Companies involved in data breaches can now voluntarily disclose the breach as a form of plea bargaining. By coming forward and admitting to any breach, these companies can rectify the situation by paying the corresponding penalty. The eagerly awaited draft also decriminalises most provisions related to data breaches, designating the Data Protection Board (DPB) as the central authority responsible for imposing penalties in such cases.

READ | Corporate debt: Indian firms raise capital expenditure amid challenges

Digital Personal Data Protection Bill

The government had initially introduced a draft bill in November, which underwent several rounds of public consultations. Privacy activists heavily criticised the draft for granting broad exemptions to the Union government and its agencies, while also diluting the role of the data protection board. A revised draft was prepared based on the feedback received during the consultations which subsequently underwent inter-ministerial discussions. Various stakeholders, including technology companies and privacy activists, recommended further refinements to eliminate the possibility of misuse.

One provision in the draft Bill, known as “deemed consent,” allows government departments to assume consent for processing personal data on grounds of national security and public interest. This provision raised concerns among opposition members, who feared it could undermine the independence of the proposed data protection authority. They cited instances where government pressure compromised the autonomy of institutions such as NCERT and the Election Commission. However, the government has now assured that the DPB will primarily comprise independent industry experts rather than government officials. Additionally, the DPB will serve as the secondary adjudicatory body for all matters related to digital personal privacy and data, with the initial point of contact being the grievance redressal cell of companies.

The proposed law will establish a legal framework for safeguarding personal data of Indian citizens. It also creates a data protection authority (DPA) to oversee the implementation of the law. It sets guidelines for the collection and storage of personal information. The government looks to establish a regulatory agency to monitor the implementation of the law.

The origins of the Bill can be traced back to the 2017 Puttaswamy judgment of the Supreme Court which recognised privacy as a fundamental right of Indian citizens. This landmark ruling initiated a five-year process to develop data protection legislation in India, resulting in four versions of the Data Protection Bill. However, activists expressed concerns about the government’s potential access to personal data through various provisions in the bill.

The bill holds significance within the government’s broader framework of technology regulations, which includes the proposed Digital India Bill, a successor to the Information Technology Act of 2000, the Indian Telecommunication Bill of 2022, and a policy governing non-personal data.

The bill contains provisions to liberalise data transfer conditions, allowing global data flows to jurisdictions beyond a specified negative list of restricted countries. The government is yet to identify the countries or territories where personal data of Indian citizens can be transferred. This provision aims to ensure business continuity for enterprises and position India as an integral part of the global data transfer network. Data transfer plays a crucial role in trade negotiations, and India is currently exploring this aspect with key regions like the European Union.
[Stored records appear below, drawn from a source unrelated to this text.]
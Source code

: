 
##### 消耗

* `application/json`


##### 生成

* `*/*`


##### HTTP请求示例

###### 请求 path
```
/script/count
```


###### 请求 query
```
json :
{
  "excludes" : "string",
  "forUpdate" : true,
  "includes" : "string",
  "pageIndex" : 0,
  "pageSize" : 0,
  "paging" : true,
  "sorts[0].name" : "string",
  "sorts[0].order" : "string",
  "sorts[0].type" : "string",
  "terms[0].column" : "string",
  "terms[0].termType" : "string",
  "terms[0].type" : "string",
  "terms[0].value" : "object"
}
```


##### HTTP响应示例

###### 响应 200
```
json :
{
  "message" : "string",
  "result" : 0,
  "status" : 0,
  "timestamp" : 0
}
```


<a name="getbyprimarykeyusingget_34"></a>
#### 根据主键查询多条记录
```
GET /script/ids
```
The government believes that the new bill is vital for ensuring privacy-related matters remain future-proof in an era of rapidly evolving technology. The government asserts that the bill protects consumer rights to data privacy and maintains light and easily manageable obligations for data fiduciaries to avoid hindering innovation, the economy, and India’s position as a secure data processing destination. Minister of state for electronics and IT Rajeev Chandrasekhar says the goal is to align the legislation with the government’s objectives of effective data governance.